Yanındayken giden çok insan vardır; her gün yüzüne baka baka biraz daha gider… Gülümseyişi gider, sevgisi gider, şefkati, içtenliği, saygısı, ondaki tüm geleceği gider. O cesareti yüreğinde taşımayan, uzaklaşmadan her gün daha çok gider, daha çok ihanet eder…
Gitmek, kalıbına sığmayan bir yer değiştirme eylemidir. Kimi daha çok gelmek için gider, kimi eksildiği için, kimi kırıldığı için, kimi aradığını bulamadığı için, kimi bulduğuna razı olmadığı, bulacaklarını bulduklarından üstün tuttuğu için, kimi gururundan, kimi sevgisinden, kimi sevemediğinden, kimi korkusundan, kimi cesaretinden, kimi kendi kavgasına sükûn bulmak için, kimi duramadığı için, kimi de sadece gitmek için gider…
Gitmeye değer nedenler vardır, kalmaya değer göremediği. Kalmak, içinde gitmeyi tetikleyen nedenler beslemiş, büyütmüş, salmıştır ortalığa bir çocuk gibi. O çocuk ki yüzü gözü kir pas içinde, arınacak bir kaynak bulmak için gider. Kendini temizleyemeyen, kabuk bağlamıştır kalmak, tüm hücrelerinde.

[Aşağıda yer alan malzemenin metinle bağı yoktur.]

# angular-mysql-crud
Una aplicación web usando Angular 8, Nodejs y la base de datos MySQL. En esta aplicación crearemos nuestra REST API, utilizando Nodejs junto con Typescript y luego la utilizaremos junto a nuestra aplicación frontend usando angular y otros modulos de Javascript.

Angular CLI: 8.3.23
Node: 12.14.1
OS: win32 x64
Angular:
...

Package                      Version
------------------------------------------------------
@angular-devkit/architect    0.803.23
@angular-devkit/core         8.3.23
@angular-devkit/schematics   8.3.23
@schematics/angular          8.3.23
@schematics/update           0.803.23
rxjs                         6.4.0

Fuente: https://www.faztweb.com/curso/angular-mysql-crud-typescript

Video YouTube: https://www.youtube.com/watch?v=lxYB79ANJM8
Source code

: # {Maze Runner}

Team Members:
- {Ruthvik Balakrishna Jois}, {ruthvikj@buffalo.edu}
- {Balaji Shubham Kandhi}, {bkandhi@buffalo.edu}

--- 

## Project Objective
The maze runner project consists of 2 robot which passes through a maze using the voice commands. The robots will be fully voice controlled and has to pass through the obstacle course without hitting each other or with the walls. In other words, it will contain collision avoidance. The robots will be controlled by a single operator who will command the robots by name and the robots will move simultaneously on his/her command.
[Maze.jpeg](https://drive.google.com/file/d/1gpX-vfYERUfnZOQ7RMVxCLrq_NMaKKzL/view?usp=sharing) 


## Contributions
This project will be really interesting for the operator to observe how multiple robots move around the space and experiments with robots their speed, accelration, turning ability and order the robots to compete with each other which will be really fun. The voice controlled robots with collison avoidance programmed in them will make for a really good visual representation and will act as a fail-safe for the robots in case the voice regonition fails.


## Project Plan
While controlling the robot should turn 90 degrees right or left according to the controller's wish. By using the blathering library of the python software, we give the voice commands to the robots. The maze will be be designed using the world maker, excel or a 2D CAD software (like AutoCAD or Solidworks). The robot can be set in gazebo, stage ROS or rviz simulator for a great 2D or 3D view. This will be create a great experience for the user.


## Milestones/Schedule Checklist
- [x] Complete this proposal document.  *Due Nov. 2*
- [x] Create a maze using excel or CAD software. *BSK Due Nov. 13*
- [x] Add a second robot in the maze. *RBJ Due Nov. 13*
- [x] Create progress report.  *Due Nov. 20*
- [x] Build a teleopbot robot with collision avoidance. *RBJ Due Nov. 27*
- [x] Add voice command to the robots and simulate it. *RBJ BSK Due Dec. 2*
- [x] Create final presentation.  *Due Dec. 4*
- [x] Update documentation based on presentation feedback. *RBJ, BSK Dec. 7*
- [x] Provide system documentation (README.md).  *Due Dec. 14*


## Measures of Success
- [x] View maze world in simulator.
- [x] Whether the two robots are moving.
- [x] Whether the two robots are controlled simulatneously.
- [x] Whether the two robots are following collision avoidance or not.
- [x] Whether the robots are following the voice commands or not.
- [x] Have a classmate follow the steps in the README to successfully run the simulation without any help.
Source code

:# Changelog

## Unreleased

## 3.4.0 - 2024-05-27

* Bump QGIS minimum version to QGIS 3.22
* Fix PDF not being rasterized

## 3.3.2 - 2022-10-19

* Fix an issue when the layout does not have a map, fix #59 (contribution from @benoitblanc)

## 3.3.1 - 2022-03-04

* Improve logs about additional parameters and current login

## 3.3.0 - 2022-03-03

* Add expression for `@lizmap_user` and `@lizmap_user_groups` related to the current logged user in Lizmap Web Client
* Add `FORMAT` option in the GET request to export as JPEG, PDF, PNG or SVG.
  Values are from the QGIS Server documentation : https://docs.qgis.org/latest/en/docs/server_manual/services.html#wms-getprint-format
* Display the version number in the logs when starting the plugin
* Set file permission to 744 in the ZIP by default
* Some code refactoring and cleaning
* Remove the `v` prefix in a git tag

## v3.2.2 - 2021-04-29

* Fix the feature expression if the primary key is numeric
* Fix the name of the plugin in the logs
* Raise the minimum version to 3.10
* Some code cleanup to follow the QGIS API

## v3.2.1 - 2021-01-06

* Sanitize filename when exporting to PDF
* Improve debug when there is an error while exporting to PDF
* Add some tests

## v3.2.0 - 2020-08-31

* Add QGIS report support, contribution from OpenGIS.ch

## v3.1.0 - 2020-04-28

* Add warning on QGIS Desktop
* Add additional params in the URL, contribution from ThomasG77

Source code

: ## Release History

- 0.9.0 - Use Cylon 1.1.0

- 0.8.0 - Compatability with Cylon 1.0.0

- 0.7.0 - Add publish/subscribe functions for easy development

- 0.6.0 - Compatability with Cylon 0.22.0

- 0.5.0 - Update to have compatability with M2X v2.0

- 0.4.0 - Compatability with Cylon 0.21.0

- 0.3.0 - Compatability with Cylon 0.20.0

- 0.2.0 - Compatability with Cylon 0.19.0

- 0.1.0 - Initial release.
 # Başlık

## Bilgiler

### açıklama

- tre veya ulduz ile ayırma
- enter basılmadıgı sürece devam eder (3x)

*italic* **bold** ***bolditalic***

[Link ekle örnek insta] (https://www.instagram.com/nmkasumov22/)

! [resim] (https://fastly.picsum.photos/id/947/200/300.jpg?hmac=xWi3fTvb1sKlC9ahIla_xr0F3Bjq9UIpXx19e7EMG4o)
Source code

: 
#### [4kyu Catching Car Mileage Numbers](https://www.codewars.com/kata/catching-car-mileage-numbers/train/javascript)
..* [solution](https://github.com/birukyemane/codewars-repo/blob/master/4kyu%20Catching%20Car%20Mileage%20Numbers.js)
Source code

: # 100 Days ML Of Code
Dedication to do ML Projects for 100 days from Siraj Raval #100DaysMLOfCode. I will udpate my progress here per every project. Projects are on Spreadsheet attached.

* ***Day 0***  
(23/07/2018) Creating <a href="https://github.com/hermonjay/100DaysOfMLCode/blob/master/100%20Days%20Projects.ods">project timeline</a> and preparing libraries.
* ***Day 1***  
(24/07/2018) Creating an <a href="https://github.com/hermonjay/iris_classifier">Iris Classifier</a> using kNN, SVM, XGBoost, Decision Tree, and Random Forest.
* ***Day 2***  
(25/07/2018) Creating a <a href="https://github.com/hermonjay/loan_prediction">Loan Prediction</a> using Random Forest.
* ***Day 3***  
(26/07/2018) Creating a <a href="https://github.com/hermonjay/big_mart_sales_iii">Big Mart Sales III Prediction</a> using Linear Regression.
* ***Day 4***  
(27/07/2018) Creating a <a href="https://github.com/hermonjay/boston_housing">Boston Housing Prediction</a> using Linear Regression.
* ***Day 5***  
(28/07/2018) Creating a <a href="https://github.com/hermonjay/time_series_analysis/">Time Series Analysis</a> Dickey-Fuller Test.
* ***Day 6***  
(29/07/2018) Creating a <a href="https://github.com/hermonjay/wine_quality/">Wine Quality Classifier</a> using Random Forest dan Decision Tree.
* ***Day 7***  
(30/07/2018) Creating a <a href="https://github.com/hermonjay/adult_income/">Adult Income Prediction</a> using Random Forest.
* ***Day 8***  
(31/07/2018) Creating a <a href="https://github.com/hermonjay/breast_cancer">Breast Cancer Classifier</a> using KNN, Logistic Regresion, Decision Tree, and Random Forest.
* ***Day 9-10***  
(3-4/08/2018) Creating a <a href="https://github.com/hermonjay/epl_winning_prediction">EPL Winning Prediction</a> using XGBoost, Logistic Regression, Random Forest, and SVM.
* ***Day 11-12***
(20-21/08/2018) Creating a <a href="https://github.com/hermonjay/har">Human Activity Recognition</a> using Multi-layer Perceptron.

Kabuğundan sıyrılmak için gider…
Giden, gittiğini sanır kalandan; kalanın ağır ağır gittiğini bilmeden…
Kalmak, içinde binlerce gitme nedeni barındıran eylemken, gitmek bir ya da birkaç neden barındırır. O yüzden gitmek, kalmaktan daha masumdur çoğu zaman.
Giden cesaret edendir, kalan kabullenen…
Giden terk ettiğini sanır, kalan daha çok sevdiğini. Oysa ne gidendir terk eden, ne kalandır daha çok seven…
Seven, gitmemek için çaba harcayandır, kalması için, kalmak için zemin hazırlayan…
Gitmek, ölçüsü değildir sevmenin. Gittiğin kadar sevebilirsin; kaldığın kadar terk edebilirsin…
Kısacası…
Gitmek, gittiğini sanma eylemidir; kalmak, sevdiğini sanma…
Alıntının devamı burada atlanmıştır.